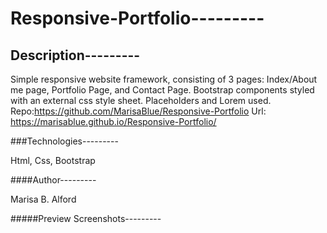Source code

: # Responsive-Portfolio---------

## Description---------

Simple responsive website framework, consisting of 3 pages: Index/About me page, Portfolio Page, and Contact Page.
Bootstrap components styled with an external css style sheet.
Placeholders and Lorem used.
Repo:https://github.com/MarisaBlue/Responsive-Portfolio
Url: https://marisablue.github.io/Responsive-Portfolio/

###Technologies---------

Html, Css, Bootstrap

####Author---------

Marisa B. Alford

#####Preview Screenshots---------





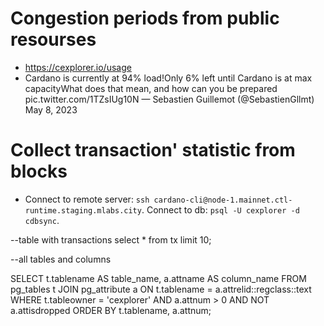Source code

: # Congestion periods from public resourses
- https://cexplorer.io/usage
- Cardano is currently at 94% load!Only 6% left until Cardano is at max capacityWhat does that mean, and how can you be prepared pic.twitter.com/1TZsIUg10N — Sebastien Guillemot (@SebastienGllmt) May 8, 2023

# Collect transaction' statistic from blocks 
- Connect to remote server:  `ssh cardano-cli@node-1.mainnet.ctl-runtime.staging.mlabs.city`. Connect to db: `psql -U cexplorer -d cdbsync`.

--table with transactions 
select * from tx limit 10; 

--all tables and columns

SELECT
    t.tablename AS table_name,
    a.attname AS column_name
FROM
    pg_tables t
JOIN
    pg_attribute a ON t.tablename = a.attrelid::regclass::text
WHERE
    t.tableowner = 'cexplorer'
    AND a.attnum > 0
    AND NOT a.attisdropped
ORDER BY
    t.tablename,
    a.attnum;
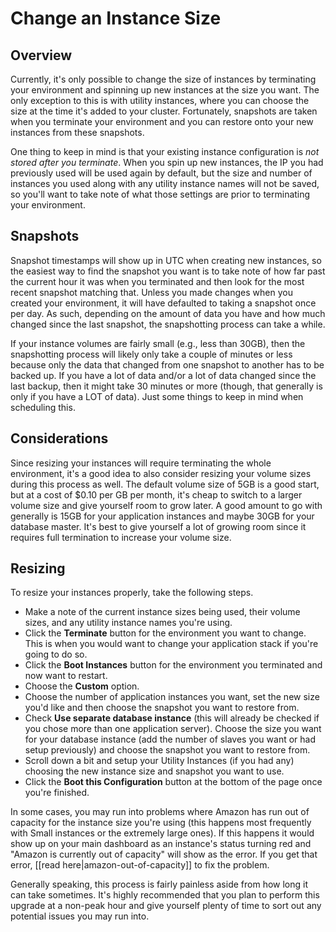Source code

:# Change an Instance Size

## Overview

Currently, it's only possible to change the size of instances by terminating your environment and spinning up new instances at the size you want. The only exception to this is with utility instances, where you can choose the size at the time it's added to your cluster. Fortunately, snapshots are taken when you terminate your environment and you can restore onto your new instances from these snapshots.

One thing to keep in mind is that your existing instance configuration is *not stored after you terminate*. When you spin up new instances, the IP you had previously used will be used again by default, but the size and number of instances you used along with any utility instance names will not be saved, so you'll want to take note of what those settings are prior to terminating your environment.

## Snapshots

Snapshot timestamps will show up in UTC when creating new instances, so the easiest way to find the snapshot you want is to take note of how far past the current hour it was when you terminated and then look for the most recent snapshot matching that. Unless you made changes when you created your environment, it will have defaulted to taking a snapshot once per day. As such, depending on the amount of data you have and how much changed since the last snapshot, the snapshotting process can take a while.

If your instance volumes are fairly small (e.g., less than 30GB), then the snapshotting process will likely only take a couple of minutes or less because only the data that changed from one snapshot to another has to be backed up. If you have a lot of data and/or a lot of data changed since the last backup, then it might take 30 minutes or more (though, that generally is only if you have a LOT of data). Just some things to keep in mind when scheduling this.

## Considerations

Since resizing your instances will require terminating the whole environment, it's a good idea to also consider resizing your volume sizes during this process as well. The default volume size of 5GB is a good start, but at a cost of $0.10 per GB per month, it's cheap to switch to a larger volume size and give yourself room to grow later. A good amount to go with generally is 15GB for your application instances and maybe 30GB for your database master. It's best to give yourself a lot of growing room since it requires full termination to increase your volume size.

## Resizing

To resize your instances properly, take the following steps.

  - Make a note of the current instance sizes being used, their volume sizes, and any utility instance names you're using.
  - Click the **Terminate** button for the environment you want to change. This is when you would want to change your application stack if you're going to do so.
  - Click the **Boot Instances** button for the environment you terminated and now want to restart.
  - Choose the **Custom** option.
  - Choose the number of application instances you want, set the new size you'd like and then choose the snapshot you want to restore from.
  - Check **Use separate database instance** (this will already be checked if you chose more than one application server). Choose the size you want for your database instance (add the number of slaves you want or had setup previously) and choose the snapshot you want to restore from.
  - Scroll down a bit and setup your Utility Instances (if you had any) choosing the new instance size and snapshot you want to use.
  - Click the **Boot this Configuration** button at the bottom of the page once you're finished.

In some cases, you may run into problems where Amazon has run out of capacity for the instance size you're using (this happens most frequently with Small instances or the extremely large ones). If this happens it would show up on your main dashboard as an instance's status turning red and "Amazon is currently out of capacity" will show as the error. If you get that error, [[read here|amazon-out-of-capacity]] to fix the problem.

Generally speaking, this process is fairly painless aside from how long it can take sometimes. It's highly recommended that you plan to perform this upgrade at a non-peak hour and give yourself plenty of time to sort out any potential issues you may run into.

_ _ _ _ _

▸ **Activity**: Go line by line through the records and copy those that contain the word "tablename".

▸ **Your response**:
    t.tablename AS table_name,
    pg_attribute a ON t.tablename = a.attrelid::regclass::text
    t.tablename,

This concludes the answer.